Eastlake started with a vision of California country life as it was meant to be lived. Safe. Serene.

It was a land of Spanish dons and California caballeros. It was a time when the vast acreage of San Diego County was an open range dotted with roaming cattle. This was the setting of Rancho Janal, a sprawling, 4,436-acre ranch, situated a few miles east of Chula Vista. Janal is an Indian word for "spongy ground" - likely named because of underground streams that crisscrossed the land. Today, this area is the site of the 3,200-acre master-planned community of Eastlake.

After the Mexican-American War of 1846, California became a United States territory, which caused Chula Vista-area ranch owners trouble in proving their land grants handed to them by Mexican governors. Land commission hearings continued for years. It wasn't until 1872 that Don Jose Guadalupe Estudillo received a U.S. Patent (property title) to the Janal grant, the same year his aunt, Dona Magdalena, acquired a patent to adjacent Rancho Otay, now known as Otay Mesa.

Meanwhile, a stage route was laid out in 1869 from San Diego to Yuma, Ariz., which ran through both the Janal and Otay ranches. San Diego County Surveyor James Pascoe created the route, the first to pass through only United States land. It was 25 miles shorter than the old wagon trail through Warner's Pass (which was 55 miles long).

Rancho Janal became the site for both the upper and lower Otay Dams and Reservoir, built for the Southern California Water Company in 1900 and 1901. The dams were built by E.S. Babcock, who also built the Hotel del Coronado in 1888. Henry G. Fenton, a subcontractor of Babcock, bought Janal in 1926 and farmed its 3,000 acres, growing lima beans and barley.

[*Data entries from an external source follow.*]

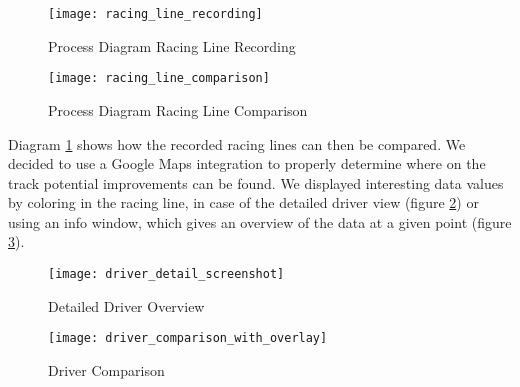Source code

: \begin{figure}[!ht]
	\begin{minipage}[b]{.45\textwidth}
		\label{fig:racing_line_recording}
		\centering
		\texttt{[image: racing\_line\_recording]}
		\caption{Process Diagram Racing Line Recording}
	\end{minipage}
	\hfill
	\begin{minipage}[b]{.45\textwidth}
		\label{fig:racing_line_comparison}
		\centering
		\texttt{[image: racing\_line\_comparison]}
		\caption{Process Diagram Racing Line Comparison}
	\end{minipage}
\end{figure}

Diagram \ref{fig:racing_line_comparison} shows how the recorded racing lines can then be compared. We decided to use a Google Maps integration to properly determine where on the track potential improvements can be found. We displayed interesting data values by coloring in the racing line, in case of the detailed driver view (figure \ref{fig:driver_detail}) or using an info window, which gives an overview of the data at a given point (figure \ref{fig:comparison_with_overlay}).

\begin{figure}[!ht]
	\label{fig:driver_detail}
	\texttt{[image: driver\_detail\_screenshot]}
	\caption{Detailed Driver Overview}
\end{figure}
\begin{figure}[!ht]
	\label{fig:comparison_with_overlay}
	\texttt{[image: driver\_comparison\_with\_overlay]}
	\caption{Driver Comparison}
\end{figure}

\clearpage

"During the Great Depression, when dad was growing lima beans on the ranch, he would turn the fields over to the needy, once the harvest had been completed," Fenton's daughter, Emily remembers. "There still were thousands of beans lying on the ground, and people would flock to the ranch by the hundreds to scoop them up into sacks to take home."

When he died in 1951, Fenton left the ranch to Emily, who then married Navy Rear Admiral Louis H. Hunte. Emily later married Dean Black. She attended the groundbreaking ceremonies for Eastlake with her son, Henry Hunte, now president of Western Salt Company, the company founded by Fenton. "Western Salt has had a long-time desire to see the property developed into a quality planned community - one that my grandfather would have been proud of. The Eastlake Company is accomplishing that goal," Hunte said. The Eastlake Company is now sole owner of the land.

Eastlake is a part of the community of Chula Vista.